Different types of morphine
Morphine comes as:
- tablets (fast-acting) – these contain 10mg, 20mg or 50mg of morphine
- tablets (slow-acting) – these contain 5mg, 10mg, 15mg, 30mg, 60mg, 100mg or 200mg of morphine
- capsules (slow-acting) – these contain 10mg, 30mg, 60mg, 90mg, 120mg, 150mg or 200mg of morphine
- granules (that you mix in water to make a drink) – these are in sachets containing 30mg, 60mg, 100mg or 200mg of morphine
- a liquid that you swallow – this contains 10mg of morphine in a 5ml spoonful or 20mg of morphine in 1ml of liquid
- suppositories – these contain 10mg of morphine
- injection (usually given in hospital)
Morphine suppositories are useful if you can’t swallow tablets or liquids. buy morphine.
Morphine liquid, suppositories, injections and some morphine tablets and capsules are fast-acting. They’re used for pain which is expected to last for a short time. Fast-acting morphine is often used when you start taking morphine to help find the right dose.
Morphine granules and some morphine tablets and capsules are slow-release. This means the morphine is gradually released into your body over either 12 or 24 hours. This type of morphine takes longer to start working but lasts longer. It’s used for long-term pain.

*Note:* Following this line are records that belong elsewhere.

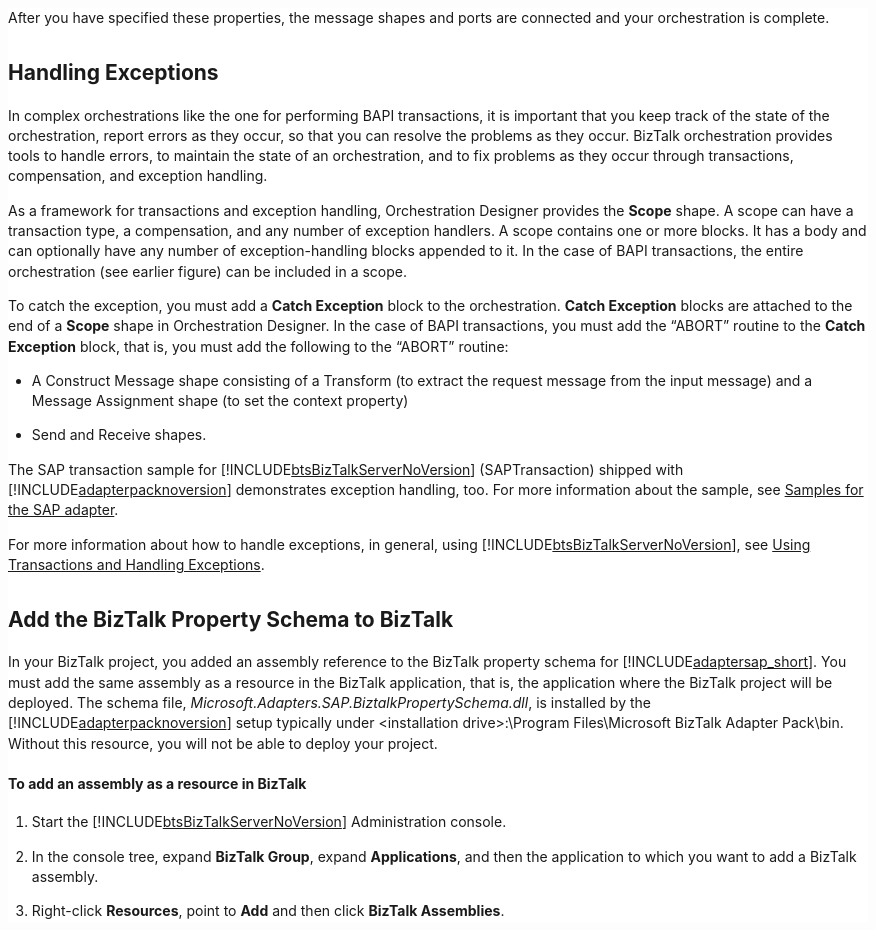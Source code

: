  After you have specified these properties, the message shapes and ports are connected and your orchestration is complete.  
  
## Handling Exceptions  
 In complex orchestrations like the one for performing BAPI transactions, it is important that you keep track of the state of the orchestration, report errors as they occur, so that you can resolve the problems as they occur. BizTalk orchestration provides tools to handle errors, to maintain the state of an orchestration, and to fix problems as they occur through transactions, compensation, and exception handling.  
  
 As a framework for transactions and exception handling, Orchestration Designer provides the **Scope** shape. A scope can have a transaction type, a compensation, and any number of exception handlers. A scope contains one or more blocks. It has a body and can optionally have any number of exception-handling blocks appended to it. In the case of BAPI transactions, the entire orchestration (see earlier figure) can be included in a scope.  
  
 To catch the exception, you must add a **Catch Exception** block to the orchestration. **Catch Exception** blocks are attached to the end of a **Scope** shape in Orchestration Designer. In the case of BAPI transactions, you must add the “ABORT” routine to the **Catch Exception** block, that is, you must add the following to the “ABORT” routine:  
  
-   A Construct Message shape consisting of a Transform (to extract the request message from the input message) and a Message Assignment shape (to set the context property)  
  
-   Send and Receive shapes.  
  
 The SAP transaction sample for [!INCLUDE[btsBizTalkServerNoVersion](../../includes/btsbiztalkservernoversion-md.md)] (SAPTransaction) shipped with [!INCLUDE[adapterpacknoversion](../../includes/adapterpacknoversion-md.md)] demonstrates exception handling, too. For more information about the sample, see [Samples for the SAP adapter](../../adapters-and-accelerators/adapter-sap/samples-for-the-sap-adapter.md).  
  
 For more information about how to handle exceptions, in general, using [!INCLUDE[btsBizTalkServerNoVersion](../../includes/btsbiztalkservernoversion-md.md)], see [Using Transactions and Handling Exceptions](../../core/using-transactions-and-handling-exceptions.md).
  
## Add the BizTalk Property Schema to BizTalk  
 In your BizTalk project, you added an assembly reference to the BizTalk property schema for [!INCLUDE[adaptersap_short](../../includes/adaptersap-short-md.md)]. You must add the same assembly as a resource in the BizTalk application, that is, the application where the BizTalk project will be deployed. The schema file, *Microsoft.Adapters.SAP.BiztalkPropertySchema.dll*, is installed by the [!INCLUDE[adapterpacknoversion](../../includes/adapterpacknoversion-md.md)] setup typically under \<installation drive>:\Program Files\Microsoft BizTalk Adapter Pack\bin. Without this resource, you will not be able to deploy your project.  
  
#### To add an assembly as a resource in BizTalk  
  
1.  Start the [!INCLUDE[btsBizTalkServerNoVersion](../../includes/btsbiztalkservernoversion-md.md)] Administration console.  
  
2.  In the console tree, expand **BizTalk Group**, expand **Applications**, and then the application to which you want to add a BizTalk assembly.  
  
3.  Right-click **Resources**, point to **Add** and then click **BizTalk Assemblies**.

Sometimes you may take both a fast-acting morphine and a slow-release morphine to manage long term pain and sudden flares of pain that break through the long-acting medicine.
Fast-acting tablets are known by the brand name Sevredol. Slow acting tablets are known by brand names MST Continus or Morphgesic SR. Slow acting capsules are also known as MXL or Zomorph.

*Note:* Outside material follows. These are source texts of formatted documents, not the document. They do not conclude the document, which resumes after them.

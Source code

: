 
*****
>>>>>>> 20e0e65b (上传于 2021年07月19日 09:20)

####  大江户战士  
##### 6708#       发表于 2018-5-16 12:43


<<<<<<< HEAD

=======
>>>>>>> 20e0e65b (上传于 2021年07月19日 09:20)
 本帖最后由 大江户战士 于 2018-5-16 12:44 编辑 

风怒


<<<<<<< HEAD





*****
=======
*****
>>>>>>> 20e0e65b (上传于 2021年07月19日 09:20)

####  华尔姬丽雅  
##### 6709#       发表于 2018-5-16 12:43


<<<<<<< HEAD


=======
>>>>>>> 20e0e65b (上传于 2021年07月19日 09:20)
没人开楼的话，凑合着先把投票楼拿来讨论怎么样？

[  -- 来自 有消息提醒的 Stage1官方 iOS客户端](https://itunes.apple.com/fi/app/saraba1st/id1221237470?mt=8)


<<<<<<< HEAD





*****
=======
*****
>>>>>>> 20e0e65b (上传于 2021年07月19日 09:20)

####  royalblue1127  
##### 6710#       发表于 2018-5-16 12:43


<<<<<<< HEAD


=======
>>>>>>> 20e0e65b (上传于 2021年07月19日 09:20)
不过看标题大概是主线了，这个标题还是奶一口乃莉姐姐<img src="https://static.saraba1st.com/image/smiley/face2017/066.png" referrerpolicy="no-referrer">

Morphine does not come as a skin patch. Sometimes people call their pain relief patch a “morphine patch”. However these patches do not contain morphine but medicines which are very similar to morphine called fentanyl or buprenorphine
How much to take
Doses vary from person to person. Your dose will depend on how bad your pain is, how you’ve responded to previous painkillers and if you get any side effects. morphine / naltrexone, side effects of morphine, morphine dosage, morphine sulfate, morphine side effects., morphine / naltrexone, side effects of morphine, morphine dosage, morphine sulfate, morphine side effects., morphine / naltrexone, side effects of morphine, morphine dosage, morphine sulfate, morphine side effects.,
How often will I take it?
How often you take it depends on the type of morphine that you’ve been prescribed.
You can choose to take your morphine at any time of day but try to take it at the same time every day and space your doses evenly. For example, if you take morphine twice a day and have your first dose at 8am, take your second dose at 8pm.

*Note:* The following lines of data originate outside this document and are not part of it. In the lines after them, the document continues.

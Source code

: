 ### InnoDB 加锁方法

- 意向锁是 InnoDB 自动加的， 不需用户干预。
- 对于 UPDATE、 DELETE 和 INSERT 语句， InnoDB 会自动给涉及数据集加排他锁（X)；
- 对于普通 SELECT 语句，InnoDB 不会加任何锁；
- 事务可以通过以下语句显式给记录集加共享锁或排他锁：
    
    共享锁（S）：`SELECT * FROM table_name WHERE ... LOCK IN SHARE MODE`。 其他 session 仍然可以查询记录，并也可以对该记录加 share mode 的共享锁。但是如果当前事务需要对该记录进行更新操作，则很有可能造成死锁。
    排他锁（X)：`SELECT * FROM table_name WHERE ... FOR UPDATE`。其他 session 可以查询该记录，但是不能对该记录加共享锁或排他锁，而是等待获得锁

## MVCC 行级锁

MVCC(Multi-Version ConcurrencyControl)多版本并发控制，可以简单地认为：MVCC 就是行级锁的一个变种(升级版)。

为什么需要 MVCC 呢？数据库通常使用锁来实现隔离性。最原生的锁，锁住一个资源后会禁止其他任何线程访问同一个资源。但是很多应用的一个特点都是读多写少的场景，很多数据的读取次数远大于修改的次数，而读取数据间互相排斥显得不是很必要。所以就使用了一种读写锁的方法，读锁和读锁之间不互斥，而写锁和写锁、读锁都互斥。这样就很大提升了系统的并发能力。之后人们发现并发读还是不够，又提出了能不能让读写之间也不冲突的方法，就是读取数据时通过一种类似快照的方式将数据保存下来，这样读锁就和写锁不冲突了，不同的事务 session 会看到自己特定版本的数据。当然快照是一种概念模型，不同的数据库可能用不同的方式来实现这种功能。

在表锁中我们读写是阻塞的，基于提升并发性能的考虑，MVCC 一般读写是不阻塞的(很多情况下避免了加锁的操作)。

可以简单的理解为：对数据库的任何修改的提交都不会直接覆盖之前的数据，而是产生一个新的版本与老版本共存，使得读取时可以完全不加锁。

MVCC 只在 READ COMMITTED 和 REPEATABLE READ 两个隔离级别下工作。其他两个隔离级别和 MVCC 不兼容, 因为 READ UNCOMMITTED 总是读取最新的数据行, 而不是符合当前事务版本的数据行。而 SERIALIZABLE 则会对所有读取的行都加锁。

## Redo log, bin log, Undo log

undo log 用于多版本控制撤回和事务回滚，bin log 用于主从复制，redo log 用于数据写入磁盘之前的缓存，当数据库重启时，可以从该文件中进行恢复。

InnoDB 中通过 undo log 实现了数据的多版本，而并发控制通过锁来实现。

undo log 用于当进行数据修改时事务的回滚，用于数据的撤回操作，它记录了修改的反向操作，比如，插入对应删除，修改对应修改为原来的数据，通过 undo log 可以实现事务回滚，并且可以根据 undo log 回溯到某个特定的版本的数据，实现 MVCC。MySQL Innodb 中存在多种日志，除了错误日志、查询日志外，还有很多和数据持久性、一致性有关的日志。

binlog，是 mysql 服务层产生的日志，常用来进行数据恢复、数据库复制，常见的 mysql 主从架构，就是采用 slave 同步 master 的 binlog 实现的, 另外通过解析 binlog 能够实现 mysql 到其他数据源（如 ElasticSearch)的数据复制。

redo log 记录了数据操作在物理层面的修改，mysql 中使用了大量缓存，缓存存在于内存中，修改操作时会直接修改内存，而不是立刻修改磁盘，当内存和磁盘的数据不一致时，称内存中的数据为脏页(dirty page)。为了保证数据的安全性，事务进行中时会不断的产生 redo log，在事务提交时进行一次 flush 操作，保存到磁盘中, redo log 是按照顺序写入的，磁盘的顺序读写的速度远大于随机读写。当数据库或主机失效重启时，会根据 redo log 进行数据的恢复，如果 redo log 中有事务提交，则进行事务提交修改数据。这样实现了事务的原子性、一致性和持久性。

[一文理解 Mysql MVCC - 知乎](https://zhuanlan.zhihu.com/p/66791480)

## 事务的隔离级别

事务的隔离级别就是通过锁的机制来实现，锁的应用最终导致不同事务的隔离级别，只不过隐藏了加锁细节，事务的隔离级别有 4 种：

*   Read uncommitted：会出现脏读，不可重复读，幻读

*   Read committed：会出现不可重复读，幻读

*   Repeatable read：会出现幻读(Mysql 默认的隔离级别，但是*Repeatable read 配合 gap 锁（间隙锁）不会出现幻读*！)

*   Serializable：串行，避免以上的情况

- fast-acting tablets and capsules – usually 4 to 6 times a day
- slow-release granules, tablets and capsules – usually 1 to 2 times a day
- liquid – usually 4 to 6 times a day
- suppositories – usually 4 to 6 times a day
- injections – usually 4 to 6 times a day (sometimes in a pump that you control yourself)
It’s important to swallow slow-release morphine tablets and capsules whole with a drink of water. buy morphine.